[V8] Engine is out!
d saad
dsaad at icehouse.net
Tue Apr 17 12:18:25 EDT 2007
All I remember is that it took a LONG time to get those mounts installed.
All other memories about it have been repressed or purged...
Maybe
some extensive therapy will bring it all back?
Dave (I think
:-)
> d saad" <dsaad at icehouse.net>
writes:
>
>> I did come across a sort of
>>
chicken and egg problem concerning the exhaust headers though - you
>> can not get the manifolds off without lifting the motor a
little, and
>> you can not lift the motor without removing the
motor mount nuts -
> which you
>> can not get to
without removing the manifolds.
>
> Your memory is going
Dave, "only" 5 years or so and thousands of posts
>
later and you've already forgotten. ;-P
>
> The V8Q
archives don't go back this far, so here's a repost:
>
>
From: Cobram at juno.com
> To: dsaad at bmailed.com
> Cc: v8 at audifans.com
> Date: Mon, 5 Nov 2001 20:56:50
-0500
> Subject: Re: [V8] Engine mounting
>
> No
need to remove anything major. Here's my post of the procedure from
> many moons ago, no archives on the ole V8 list, so they'll be here
now:
>
> Finally got around to changing the long ago
purchased motor mounts on the
> 1990 V8Q. Here is a quick step by
step:
> Remove the bottom engine cover. I suggest using a pair of
bent vice
> grips to hold the rubber vibration dampers on the
engine cover when you
> remove the 10mm nuts holding the cover on.
Remove the two side air
> intakes on top with the same 10mm
socket.
> Remove the heat shields on both sides of the engine
headers. (10mm
> "speed" nuts-like the ones that used to
hold your "Big Wheels" pedals on)
> You'll have JUST
barely enough room to fit a 17mm universal socket (a
> regular
socket with a universal on it will NOT fit) with a THIN extension
> on it over the top motor mount nut through the header pipe on the
right
> side.
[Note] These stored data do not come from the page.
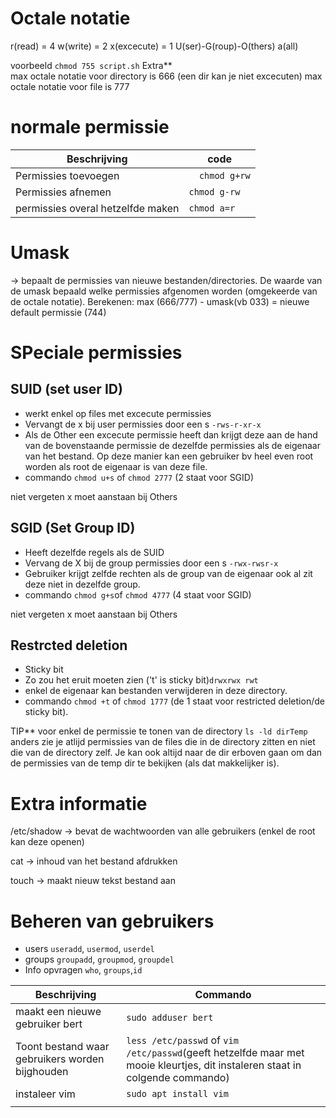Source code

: # Octale notatie

r(read) = 4
w(write) = 2
x(excecute) = 1
U(ser)-G(roup)-O(thers)
a(all)


voorbeeld `chmod 755 script.sh`
Extra**  
max octale notatie voor directory is 666 (een dir kan je niet excecuten)
max octale notatie voor file is 777 

# normale permissie

| Beschrijving   |  code |
|---|---|
|Permissies toevoegen |  `   chmod g+rw `| 
| Permissies afnemen  | `chmod g-rw`  | 
| permissies overal hetzelfde maken  | `chmod a=r`  | 


# Umask 
-> bepaalt de permissies van nieuwe bestanden/directories. De waarde van de umask bepaald welke permissies afgenomen worden (omgekeerde van de octale notatie). 
Berekenen: max (666/777) - umask(vb 033) = nieuwe default permissie (744)


# SPeciale permissies 
## SUID (set user ID)
- werkt enkel op files met excecute permissies 
- Vervangt de x bij user permissies door een s `-rws-r-xr-x` 
- Als de Other een excecute permissie heeft dan krijgt deze aan de hand van de bovenstaande permissie de  dezelfde permissies als de eigenaar van het bestand. Op deze manier kan een gebruiker bv heel even root worden als root de eigenaar is van deze file.
- commando `chmod u+s` of `chmod 2777` (2 staat voor SGID)

niet vergeten x moet aanstaan bij Others

## SGID (Set Group ID)
- Heeft dezelfde regels als de SUID 
- Vervang de X bij de group permissies door een s `-rwx-rwsr-x`
- Gebruiker krijgt zelfde rechten als de group van de eigenaar ook al zit deze niet in dezelfde group. 
- commando `chmod g+s`of `chmod 4777` (4 staat voor SGID) 

niet vergeten x moet aanstaan bij Others

## Restrcted deletion
- Sticky bit 
- Zo zou het eruit moeten zien ('t' is sticky bit)`drwxrwx rwt`
- enkel de eigenaar kan bestanden verwijderen in deze directory.
- commando `chmod +t` of `chmod 1777` (de 1 staat voor restricted deletion/de sticky bit).

TIP** voor enkel de permissie te tonen van de directory `ls -ld dirTemp` anders zie je atlijd permissies van de files die in de directory zitten en niet die van de directory zelf. Je kan ook altijd naar de dir erboven gaan om dan de permissies van de temp dir te bekijken (als dat makkelijker is).


# Extra informatie

/etc/shadow -> bevat de wachtwoorden van alle gebruikers (enkel de root kan deze openen)

cat -> inhoud van het bestand afdrukken

touch -> maakt nieuw tekst bestand aan



# Beheren van gebruikers 
- users `useradd`, `usermod`, `userdel`
- groups `groupadd`, `groupmod`, `groupdel`
- Info opvragen `who`, `groups`,`id`

|Beschrijving| Commando |
|---|---|
|maakt een nieuwe gebruiker bert|`sudo adduser bert`|
| Toont bestand waar gebruikers worden bijghouden | `less /etc/passwd` of `vim /etc/passwd`(geeft hetzelfde maar met mooie kleurtjes, dit instaleren staat in colgende commando) |
| instaleer vim | `sudo apt install vim`|
| | |









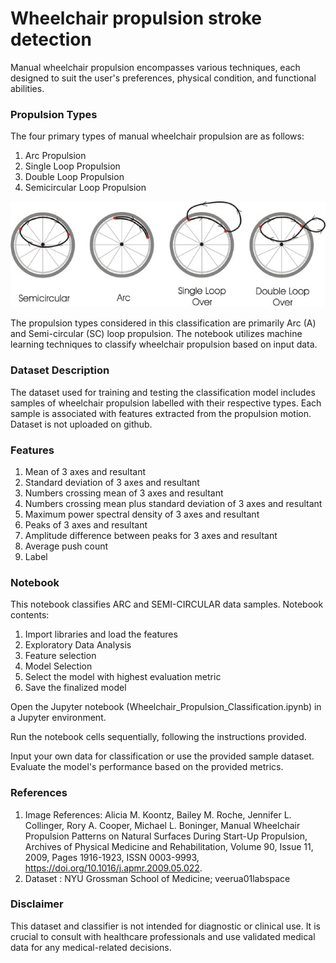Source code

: 
# Wheelchair propulsion stroke detection

Manual wheelchair propulsion encompasses various techniques, each designed to suit the user's preferences, physical condition, and functional abilities. 

### Propulsion Types
The four primary types of manual wheelchair propulsion are as follows:
1. Arc Propulsion
2. Single Loop Propulsion
3. Double Loop Propulsion
4. Semicircular Loop Propulsion <br>

![Types of Propulsion](Datasets/Propulsion_types.jpg)

The propulsion types considered in this classification are primarily Arc (A) and Semi-circular (SC) loop propulsion. The notebook utilizes machine learning techniques to classify wheelchair propulsion based on input data.

### Dataset Description
The dataset used for training and testing the classification model includes samples of wheelchair propulsion labelled with their respective types. Each sample is associated with features extracted from the propulsion motion.
Dataset is not uploaded on github. 

### Features 
1. Mean of 3 axes and resultant
2. Standard deviation of 3 axes and resultant
3. Numbers crossing mean of 3 axes and resultant
4. Numbers crossing mean plus standard deviation of 3 axes and resultant
5. Maximum power spectral density of 3 axes and resultant
6. Peaks of 3 axes and resultant
7. Amplitude difference between peaks for 3 axes and resultant
8. Average push count
9. Label

### Notebook 

This notebook classifies ARC and SEMI-CIRCULAR data samples. 
Notebook contents:

1. Import libraries and load the features
2. Exploratory Data Analysis
3. Feature selection 
4. Model Selection
5. Select the model with highest evaluation metric
6. Save the finalized model

Open the Jupyter notebook (Wheelchair_Propulsion_Classification.ipynb) in a Jupyter environment.

Run the notebook cells sequentially, following the instructions provided.

Input your own data for classification or use the provided sample dataset.
Evaluate the model's performance based on the provided metrics.

### References
1. Image References: Alicia M. Koontz, Bailey M. Roche, Jennifer L. Collinger, Rory A. Cooper, Michael L. Boninger,
Manual Wheelchair Propulsion Patterns on Natural Surfaces During Start-Up Propulsion,
Archives of Physical Medicine and Rehabilitation,
Volume 90, Issue 11,
2009,
Pages 1916-1923,
ISSN 0003-9993,
https://doi.org/10.1016/j.apmr.2009.05.022.
2. Dataset : NYU Grossman School of Medicine; veerua01labspace

### Disclaimer
This dataset and classifier is not intended for diagnostic or clinical use. It is crucial to consult with healthcare professionals and use validated medical data for any medical-related decisions.
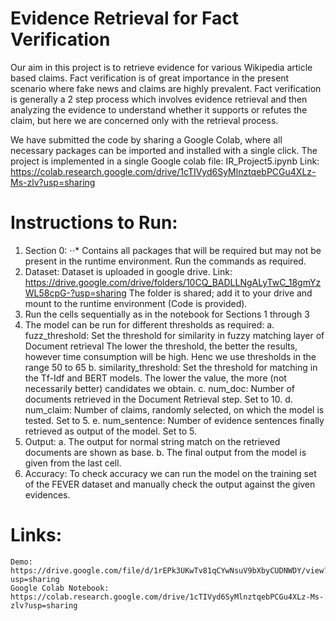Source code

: # Evidence Retrieval for Fact Verification

Our aim in this project is to retrieve evidence for various Wikipedia article based claims. Fact verification is of great importance in the present scenario where fake news and claims are highly prevalent. Fact verification is generally a 2 step process which involves evidence retrieval and then analyzing the evidence to understand whether it supports or refutes the claim, but here we are concerned only with the retrieval process.

We have submitted the code by sharing a Google Colab, where all necessary packages can be imported and installed with a single click.
The project is implemented in a single Google colab file: IR_Project5.ipynb
Link: https://colab.research.google.com/drive/1cTIVyd6SyMlnztqebPCGu4XLz-Ms-zlv?usp=sharing

# Instructions to Run:
1. Section 0:
⋅⋅* Contains all packages that will be required but may not be present in the runtime environment.
		Run the commands as required.
2. Dataset:
		Dataset is uploaded in google drive.
Link: https://drive.google.com/drive/folders/10CQ_BADLLNgALyTwC_18gmYzWL58cpG-?usp=sharing
		The folder is shared; add it to your drive and mount to the runtime environment (Code is provided).
3. Run the cells sequentially as in the notebook for Sections 1 through 3
4. The model can be run for different thresholds as required:
	a. fuzz_threshold: Set the threshold for similarity in fuzzy matching layer of Document retrieval
		The lower the threshold, the better the results, however time consumption will be high.
		Henc we use thresholds in the range 50 to 65
	b. similarity_threshold: Set the threshold for matching in the Tf-Idf and BERT models. 
		The lower the value, the more (not necessarily better) candidates we obtain.
	c. num_doc: Number of documents retrieved in the Document Retrieval step. Set to 10.
	d. num_claim: Number of claims, randomly selected, on which the model is tested. 
		Set to 5.
	e. num_sentence: Number of evidence sentences finally retrieved as output of the model. 
	 	Set to 5.
5. Output:
	a. The output for normal string match on the retrieved documents are shown as base.
	b. The final output from the model is given from the last cell.
6. Accuracy:
	To check accuracy we can run the model on the training set of the FEVER dataset and manually check 
	the output against the given evidences.

# Links:
	Demo: https://drive.google.com/file/d/1rEPk3UKwTv81qCYwNsuV9bXbyCUDNWDY/view?usp=sharing
	Google Colab Notebook: https://colab.research.google.com/drive/1cTIVyd6SyMlnztqebPCGu4XLz-Ms-zlv?usp=sharing
			

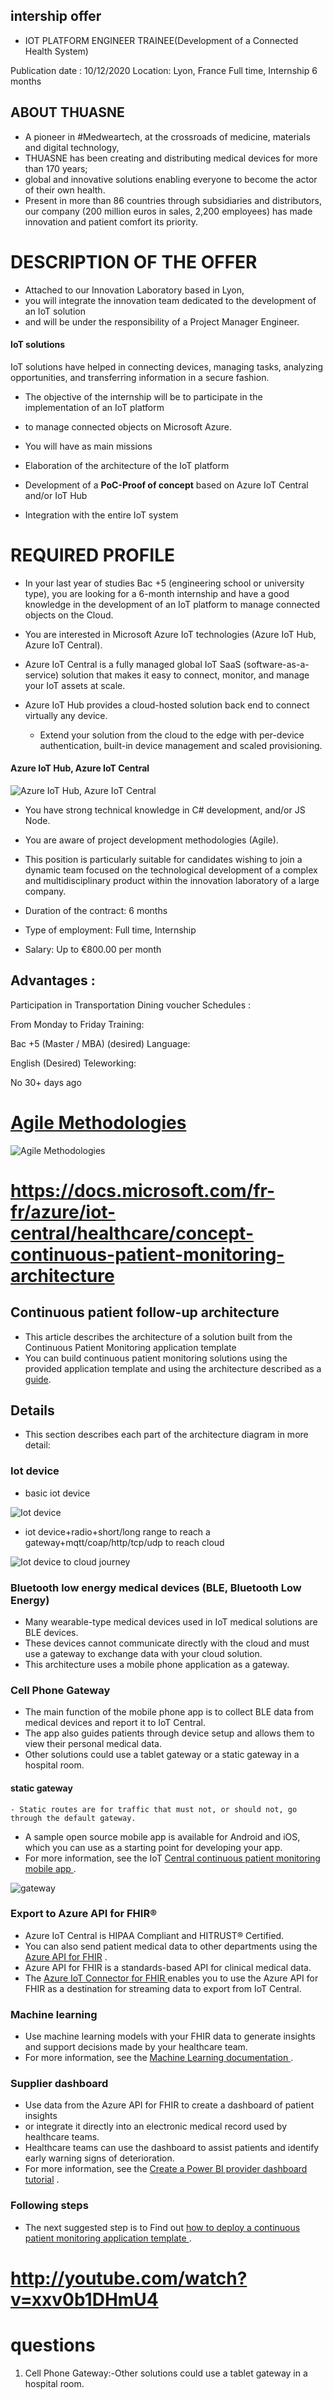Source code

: ## intership offer

- IOT PLATFORM ENGINEER TRAINEE(Development of a Connected Health System)

Publication date : 10/12/2020
Location: Lyon, France
Full time, Internship 6 months
## ABOUT THUASNE

- A pioneer in #Medweartech, at the crossroads of medicine, materials and digital technology, 
- THUASNE has been creating and distributing medical devices for more than 170 years; 
- global and innovative solutions enabling everyone to become the actor of their own health. 
- Present in more than 86 countries through subsidiaries and distributors, our company (200 million euros in sales, 2,200 employees) has made innovation and patient comfort its priority.

# DESCRIPTION OF THE OFFER

- Attached to our Innovation Laboratory based in Lyon, 
- you will integrate the innovation team dedicated to the development of an IoT solution
- and will be under the responsibility of a Project Manager Engineer.

#### IoT solutions
IoT solutions have helped in connecting devices, managing tasks, analyzing opportunities, and transferring information in a secure fashion.

- The objective of the internship will be to participate in the implementation of an IoT platform 
- to manage connected objects on Microsoft Azure.

- You will have as main missions

- Elaboration of the architecture of the IoT platform
- Development of a **PoC-Proof of concept** based on Azure IoT Central and/or IoT Hub
- Integration with the entire IoT system
# REQUIRED PROFILE

- In your last year of studies Bac +5 (engineering school or university type), you are looking for a 6-month internship and have a good knowledge in the development of an IoT platform to manage connected objects on the Cloud.

- You are interested in Microsoft Azure IoT technologies (Azure IoT Hub, Azure IoT Central).
- Azure IoT Central is a fully managed global IoT SaaS (software-as-a-service) solution that makes it easy to connect, monitor, and manage your IoT assets at scale.
- Azure IoT Hub provides a cloud-hosted solution back end to connect virtually any device. 
    - Extend your solution from the cloud to the edge with per-device authentication, built-in device management and scaled provisioning.

#### Azure IoT Hub, Azure IoT Central

![Azure IoT Hub, Azure IoT Central](https://github.com/anindameister/IOT-PLATFORM-ENGINEER-TRAINEE/blob/main/snaps/4.PNG)


- You have strong technical knowledge in C# development, and/or JS Node.

- You are aware of project development methodologies (Agile).

- This position is particularly suitable for candidates wishing to join a dynamic team focused on the technological development of a complex and multidisciplinary product within the innovation laboratory of a large company.

- Duration of the contract: 6 months

- Type of employment: Full time, Internship

- Salary: Up to €800.00 per month

## Advantages :

Participation in Transportation
Dining voucher
Schedules :

From Monday to Friday
Training:

Bac +5 (Master / MBA) (desired)
Language:

English (Desired)
Teleworking:

No
30+ days ago

# <a href="https://www.youtube.com/watch?v=XU0llRltyFM">Agile Methodologies<a/>

![Agile Methodologies](https://github.com/anindameister/IOT-PLATFORM-ENGINEER-TRAINEE/blob/main/snaps/1.PNG)

# https://docs.microsoft.com/fr-fr/azure/iot-central/healthcare/concept-continuous-patient-monitoring-architecture

## Continuous patient follow-up architecture
- This article describes the architecture of a solution built from the Continuous Patient Monitoring application template  
- You can build continuous patient monitoring solutions using the provided application template and using the architecture described as a <a href="https://docs.microsoft.com/en-us/azure/iot-central/healthcare/tutorial-continuous-patient-monitoring">guide</a>.

## Details
- This section describes each part of the architecture diagram in more detail:

### Iot device

- basic iot device

![Iot device](https://github.com/anindameister/IOT-PLATFORM-ENGINEER-TRAINEE/blob/main/snaps/2.PNG)

- iot device+radio+short/long range to reach a gateway+mqtt/coap/http/tcp/udp to reach cloud

![Iot device to cloud journey](https://github.com/anindameister/IOT-PLATFORM-ENGINEER-TRAINEE/blob/main/snaps/3.PNG)

### Bluetooth low energy medical devices (BLE, Bluetooth Low Energy)
- Many wearable-type medical devices used in IoT medical solutions are BLE devices. 
- These devices cannot communicate directly with the cloud and must use a gateway to exchange data with your cloud solution. 
- This architecture uses a mobile phone application as a gateway.

### Cell Phone Gateway
- The main function of the mobile phone app is to collect BLE data from medical devices and report it to IoT Central. 
- The app also guides patients through device setup and allows them to view their personal medical data. 
- Other solutions could use a tablet gateway or a static gateway in a hospital room. 
#### static gateway
    - Static routes are for traffic that must not, or should not, go through the default gateway. 

- A sample open source mobile app is available for Android and iOS, which you can use as a starting point for developing your app. 
- For more information, see the IoT <a href="https://docs.microsoft.com/fr-fr/samples/iot-for-all/iotc-cpm-sample/iotc-cpm-sample/">Central continuous patient monitoring mobile app </a>.

![gateway](https://github.com/anindameister/IOT-PLATFORM-ENGINEER-TRAINEE/blob/main/snaps/5.PNG)


### Export to Azure API for FHIR®
- Azure IoT Central is HIPAA Compliant and HITRUST® Certified. 
- You can also send patient medical data to other departments using the <a href="https://docs.microsoft.com/fr-fr/azure/healthcare-apis/overview">Azure API for FHIR</a> . 
- Azure API for FHIR is a standards-based API for clinical medical data. 
- The <a href="https://docs.microsoft.com/fr-fr/azure/healthcare-apis/iot-fhir-portal-quickstart">Azure IoT Connector for FHIR </a>enables you to use the Azure API for FHIR as a destination for streaming data to export from IoT Central.

### Machine learning
- Use machine learning models with your FHIR data to generate insights and support decisions made by your healthcare team. 
- For more information, see the <a href="https://docs.microsoft.com/fr-fr/azure/machine-learning/">Machine Learning documentation </a>.

### Supplier dashboard
- Use data from the Azure API for FHIR to create a dashboard of patient insights
- or integrate it directly into an electronic medical record used by healthcare teams.
- Healthcare teams can use the dashboard to assist patients and identify early warning signs of deterioration.
- For more information, see the <a href="https://docs.microsoft.com/fr-fr/azure/iot-central/healthcare/howto-health-data-triage">Create a Power BI provider dashboard tutorial</a> .

### Following steps
- The next suggested step is to Find out <a href="https://docs.microsoft.com/fr-fr/azure/iot-central/healthcare/tutorial-continuous-patient-monitoring">how to deploy a continuous patient monitoring application template </a>.









# http://youtube.com/watch?v=xxv0b1DHmU4

# questions
1. Cell Phone Gateway:-Other solutions could use a tablet gateway in a hospital room. 
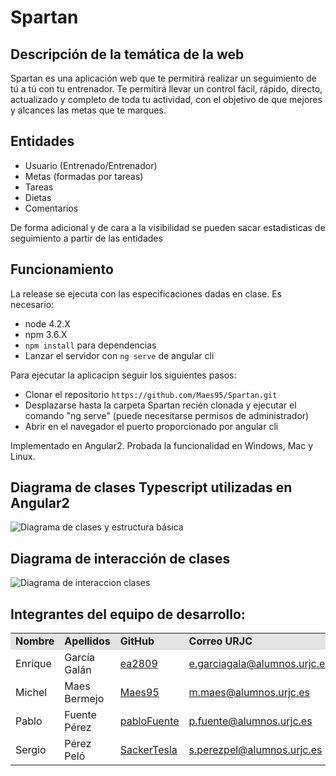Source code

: # Spartan

## Descripción de la temática de la web
Spartan es una aplicación web que te permitirá realizar un seguimiento de tú a tú con tu entrenador. Te permitirá llevar un control fácil, rápido, directo, actualizado y completo de toda tu actividad, con el objetivo de que mejores y alcances las metas que te marques.

## Entidades

- Usuario (Entrenado/Entrenador)
- Metas (formadas por tareas)
- Tareas
- Dietas 
- Comentarios

De forma adicional y de cara a la visibilidad se pueden sacar estadisticas de seguimiento a partir de las entidades

## Funcionamiento
La release se ejecuta con las especificaciones dadas en clase. Es necesario:
- node 4.2.X
- npm 3.6.X
- `npm install` para dependencias
- Lanzar el servidor con `ng serve` de angular cli

Para ejecutar la aplicacipn seguir los siguientes pasos:
- Clonar el repositorio `https://github.com/Maes95/Spartan.git` 
- Desplazarse hasta la carpeta Spartan recién clonada y ejecutar el comando "ng serve" (puede necesitarse permisos de administrador)
- Abrir en el navegador el puerto proporcionado por angular cli

Implementado en Angular2. Probada la funcionalidad en Windows, Mac y Linux.

## Diagrama de clases Typescript utilizadas en Angular2
![Diagrama de clases y estructura básica](Diagramas/SpartanClases.png)

## Diagrama de interacción de clases
![Diagrama de interaccion clases](Diagramas/SpartanDiagram.png)

## Integrantes del equipo de desarrollo:

<!-- Tabla -->
<table cellspacing="0">
  <tr  style="background-color: #E3E3E3;">
    <td> <b>Nombre</b> </td>
    <td> <b>Apellidos</b> </td>
    <td> <b>GitHub</b> </td>
	  <td> <b>Correo URJC</b> </td>
  </tr>
  <tr style="background-color: #FFFFFF;">
    <td> Enrique </td>
    <td> García Galán </td>
    <td> <a href="https://github.com/ea2809">  ea2809 </a></td>
	  <td> <a href="mailto:e.garciagala@alumnos.urjc.es"> e.garciagala@alumnos.urjc.es</a></td>
  </tr>
    <td> Michel </td>
    <td> Maes Bermejo </td>
    <td> <a href="https://github.com/Maes95">  Maes95 </a></td>
	  <td> <a href="mailto:m.maes@alumnos.urjc.es"> m.maes@alumnos.urjc.es</a></td>
  </tr>
    <td> Pablo </td>
    <td> Fuente Pérez </td>
    <td> <a href="https://github.com/pabloFuente">  pabloFuente </a></td>
	  <td> <a href="mailto:p.fuente@alumnos.urjc.es"> p.fuente@alumnos.urjc.es</a></td>
  </tr>
    <td> Sergio </td>
    <td> Pérez Peló </td>
    <td> <a href="https://github.com/SackerTesla">  SackerTesla </a></td>
	  <td> <a href="mailto:s.perezpel@alumnos.urjc.es"> s.perezpel@alumnos.urjc.es</a></td>
  </tr>
</table>
<!-- Fin tabla -->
The Left side top nut can only be removed with a
box end 17mm
> angle wrench. (to get over the sides of the engine
mount.)There isn't
> enough room to get an extension through the
headers on this side.
>
> To remove the bottom bolts on
the motor mounts, loosen the 4 subframe
> bolts and drop the
subframe enough to fit the same 17mm universal on the
> two bottom
nuts. LOTS of penetrating oil recommended, as these bolts get
>
tight, and they are LONG. Once the nuts and bolts are off the motor
> mounts, lift the engine up with a jack.
> The best place
I've found for lifting the left side is to place a 2X4 on
> the
jack and lift with the top of the 2X4 on the nuts that hold the AC
> compressor on. For the right side, placing the top of the 2X4 on
the
> alternator bracket against the engine worked well.
>
Lift enough to give you clearance to remove the old engine mount and
> install the new ones. As per Audi norms, "installation is
reverse of
> removal." One "gotcha" that happened
to me..... One of bottom motor
> mounts bolts was so corroded that
I spun the welded-pressed in nut that
> the bolt goes through.
Needed an extra set of hands to hold the bolt
> while I turned the
nut from the top. Replaced it, but this time I put
> the bolt in
from the top and the nut on the bottom....for when I do this
>
again in ten years.
>
> BCNU,
>
Cobram at Juno.Com
> http://www.geocities.com/cobramsri/index.html
>
>
> On Mon, 05 Nov 2001 09:18:31 -0700
"David Saad" <dsaad at bmailed.com>
> writes:
>
>> It also looks like you either have to make a custom
wrench to remove
>> the top bolt of the mount, or remove the
exhaust manifolds. I priced
>> the gaskets for the manifolds
and found that they are $27 APIECE and
> you
>> need 8
of them - so making a wrench maybe is not so crazy.